Colonialismo Digital: Por que Devemos Deixar a Grande Tecnologia para Trás
Green European Journal
À medida que os gigantes da tecnologia expandiram seu alcance em todos os aspectos da vida pública e privada, seus produtos e serviços passaram a ser vistos como impossíveis de substituir ou rejeitar. No entanto, embora o custo de abandonar o ecossistema tecnológico atual seja imenso, o preço de permanecer sob o controle das grandes empresas de tecnologia é ainda maior. Então, como as sociedades podem resistir ao “colonialismo digital”? Uma entrevista com Renata Ávila Pinto, CEO da Open Knowledge Foundation.

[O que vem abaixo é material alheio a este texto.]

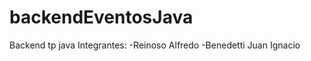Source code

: # backendEventosJava
Backend tp java
Integrantes: 
              -Reinoso Alfredo
              -Benedetti Juan Ignacio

À medida que os gigantes da tecnologia expandiram seu alcance para todos os cantinhos da vida pública e privada, seus produtos e serviços têm cada vez mais passado a ser vistos como impossíveis de substituir ou recusar. No entanto embora o custo de deixar o ecossistema tecnológico atual seja imenso, o preço de permanecer sob o controle das grandes empresas de tecnologia é ainda mais alto. Então, como as sociedades podem resistir a “colonialismo digital”? Uma entrevista com Renata Ávila Pinto, CEO da Open Knowledge Foundation.

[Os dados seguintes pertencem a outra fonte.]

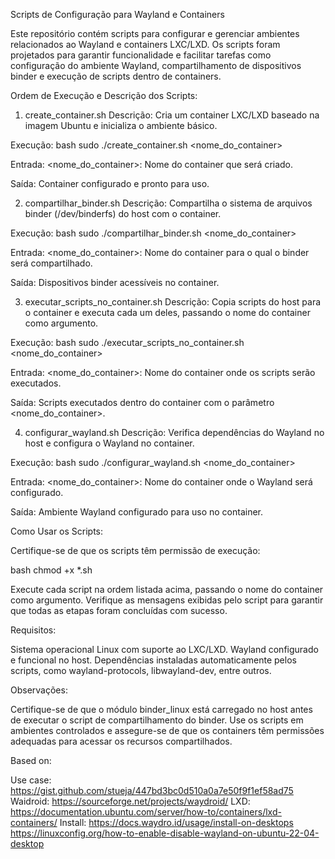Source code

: Scripts de Configuração para Wayland e Containers

 Este repositório contém scripts para configurar e gerenciar ambientes relacionados ao Wayland e containers LXC/LXD. Os scripts foram projetados para garantir funcionalidade e facilitar tarefas como configuração do ambiente Wayland, compartilhamento de dispositivos binder e execução de scripts dentro de containers.

Ordem de Execução e Descrição dos Scripts:

1. create_container.sh
 Descrição: Cria um container LXC/LXD baseado na imagem Ubuntu e inicializa o ambiente básico.

Execução:
 bash
  sudo ./create_container.sh <nome_do_container>

Entrada: 
  <nome_do_container>: Nome do container que será criado.

Saída:
  Container configurado e pronto para uso.

2. compartilhar_binder.sh
  Descrição: Compartilha o sistema de arquivos binder (/dev/binderfs) do host com o container.

Execução:
  bash
  sudo ./compartilhar_binder.sh <nome_do_container>

Entrada:
  <nome_do_container>: Nome do container para o qual o binder será compartilhado.

Saída:
  Dispositivos binder acessíveis no container.

3. executar_scripts_no_container.sh
  Descrição: Copia scripts do host para o container e executa cada um deles, passando o nome do container como argumento.

Execução:
  bash
  sudo ./executar_scripts_no_container.sh <nome_do_container>

Entrada:
  <nome_do_container>: Nome do container onde os scripts serão executados.

Saída:
  Scripts executados dentro do container com o parâmetro <nome_do_container>.

4. configurar_wayland.sh
  Descrição: Verifica dependências do Wayland no host e configura o Wayland no container.

  Execução:
   bash
   sudo ./configurar_wayland.sh <nome_do_container>

 Entrada:
   <nome_do_container>: Nome do container onde o Wayland será configurado.

 Saída:
   Ambiente Wayland configurado para uso no container.

Como Usar os Scripts:

  Certifique-se de que os scripts têm permissão de execução:

   bash
   chmod +x *.sh

 Execute cada script na ordem listada acima, passando o nome do container como argumento.
 Verifique as mensagens exibidas pelo script para garantir que todas as etapas foram concluídas com sucesso.

Requisitos:

 Sistema operacional Linux com suporte ao LXC/LXD.
 Wayland configurado e funcional no host.
 Dependências instaladas automaticamente pelos scripts, como wayland-protocols, libwayland-dev, entre outros.

Observações:

 Certifique-se de que o módulo binder_linux está carregado no host antes de executar o script de compartilhamento do binder.
 Use os scripts em ambientes controlados e assegure-se de que os containers têm permissões adequadas para acessar os recursos compartilhados.

Based on: 

 Use case:  https://gist.github.com/stueja/447bd3bc0d510a0a7e50f9f1ef58ad75
 Waidroid:  https://sourceforge.net/projects/waydroid/
 LXD:       https://documentation.ubuntu.com/server/how-to/containers/lxd-containers/
 Install:   https://docs.waydro.id/usage/install-on-desktops
            https://linuxconfig.org/how-to-enable-disable-wayland-on-ubuntu-22-04-desktop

Esta entrevista ocorreu em 24 de abril de 2026, nos arredores da European Green Academy em Bruxelas. Foi editada e condensada para clareza e concisão. Algumas respostas foram reorganizadas tematicamente.
Amir Hashemi: O que é colonialismo digital para você?
Renata Ávila Pinto: Comecei a usar o termo há quase duas décadas. Na época, tive muitas discussões com meus colegas na academia sobre as práticas cada vez mais extrativas das grandes empresas de tecnologia. Alguns deles viam o colonialismo digital como uma continuação de outros colonialismos, mas para mim, essa relação nunca foi uma questão do Sul Global versus o Norte Global. Em vez disso, é um problema de um por cento contra os noventa e nove por cento.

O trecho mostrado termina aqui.